朝向SystemC設計之正規驗證

Abstract

在所有系統層級的描述語言中，SystemC成為描述複雜電子系統上，一個開放原始碼的工業標準。在早期電子系統設計的過程當中，驗證SystemC的設計是至關重要的，因為它能夠避免設計的錯誤發生在最後的實現上。然而到目前為止，SystemC的驗證主要還是依賴傳統的動態驗證技術。另一方面，傳統硬體的正規驗證方法，無法容易地應用於SystemC的驗證，主要是因為傳統硬體的正規驗證方法，靠著是將設計轉換為邏輯電路，但是從SystemC的設計合成到邏輯電路之間的選擇實在是太多，造成採用傳統硬體的正規驗證方法上的困難。近幾年來，有一些研究團隊試圖將軟體的正規驗證方法擴展到SystemC的設計之上。然而，這些研究要不抽象化了SystemC 調度器的相關語意，或者顯示有限的可擴展性。 因此，作為朝向SystemC設計之正規驗證，我們開發了一個正規驗證架構，用來檢查SystemC設計上的鎖死狀態。就理論的層面上，我們提出了符號模型檢查技術來正規地驗證SystemC的設計，在我們所提出的符號模型檢查中，我們利用了有界模型檢查和歸納法的概念。為了保證我們所提出方法的正確性，我們引進行為狀態和行為轉變這兩個觀念。就實作的層面上，我們提出了三層的模型來表示SystemC的設計。透過使用不同的結構，我們的模型可以忠實地且簡潔地捕捉原有設計的語意。此外，我們又提出了一個有效的符號模擬器，此符號模擬器除了作用於我們所提出的三層模型之外，它也會產生正規證明供符號模型檢查使用。藉由各種新穎的構想，實驗結果顯示我們在SystemC設計之上的正規鎖死檢查是非常可靠且有效的。

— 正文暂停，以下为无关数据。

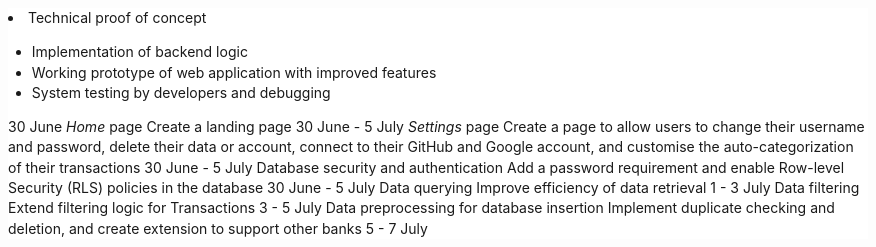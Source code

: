 <li>Technical proof of concept</li> 
<ul>
 
<li>Implementation of backend logic</li>
 
<li>Working prototype of web application with improved features </li>
 
<li>System testing by developers and debugging</li> 
</ul></li> 
</ul>
   </td>
   <td>30 June
   </td>
  </tr>
  <tr>
   <td><em>Home</em> page
   </td>
   <td>Create a landing page
   </td>
   <td>30 June - 5 July
   </td>
  </tr>
  <tr>
   <td><em>Settings</em> page
   </td>
   <td>Create a page to allow users to change their username and password, delete their data or account, connect to their GitHub and Google account, and customise the auto-categorization of their transactions
   </td>
   <td>30 June - 5 July
   </td>
  </tr>
  <tr>
   <td>Database security and authentication
   </td>
   <td>Add a password requirement and enable Row-level Security (RLS) policies in the database
   </td>
   <td>30 June - 5 July
   </td>
  </tr>
  <tr>
   <td>Data querying
   </td>
   <td>Improve efficiency of data retrieval
   </td>
   <td>1 - 3 July
   </td>
  </tr>
  <tr>
   <td>Data filtering
   </td>
   <td>Extend filtering logic for Transactions
   </td>
   <td>3 - 5 July
   </td>
  </tr>
  <tr>
   <td>Data preprocessing for database insertion
   </td>
   <td>Implement duplicate checking and deletion, and create extension to support other banks
   </td>
   <td>5 - 7 July
   </td>
  </tr>
  <tr>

Among all the system-level description languages, SystemC emerges as an open and industry standard for complex electronic systems. In the early design stage of electronic systems, verifying SystemC designs is crucial since it can avoid propagating design errors down to the final implementation. However, the traditional dynamic validation techniques have been the main workhorses of the SystemC verification until now. On the other hand, traditional formal verification techniques for hardware, which rely on the translation of designs under verification into logic netlists, cannot be easily adopted here due to the abundant synthesis flexibilities of SystemC designs. Recently, some works have tried to extend formal verification techniques for software to SystemC designs. Nevertheless, they abstract away relevant semantic aspects of the SystemC scheduler or show limited scalability. Therefore, as an innovative step toward formal verification on SystemC designs, we develop a formal verification framework for the deadlock checking on SystemC designs. For the theoretical aspect of our formal verification framework, we devise a symbolic model checking approach using bounded model checking and inductive step to formally verify the properties in SystemC designs. In order to guarantee the soundness of our approach, we introduce the notions of behavioral states and behavioral transitions. Besides, we present an encoding mechanism to make our symbolic model checking approach on SystemC designs more scalable and effective. For the pragmatic aspect of our framework, we propose a multi-layer modeling to represent SystemC designs. By using three distinct but still interrelated views to describe the semantics of high-level SystemC designs, our modeling can be very concise and faithfully capture the original design semantics. In addition, we implement an effective symbolic SystemC simulator which works on our multi-layer modeling and generates the formal proof for our symbolic model checking. With various novel ideas, our experimental results demonstrate the robustness and effectiveness of the formal deadlock checking on SystemC designs.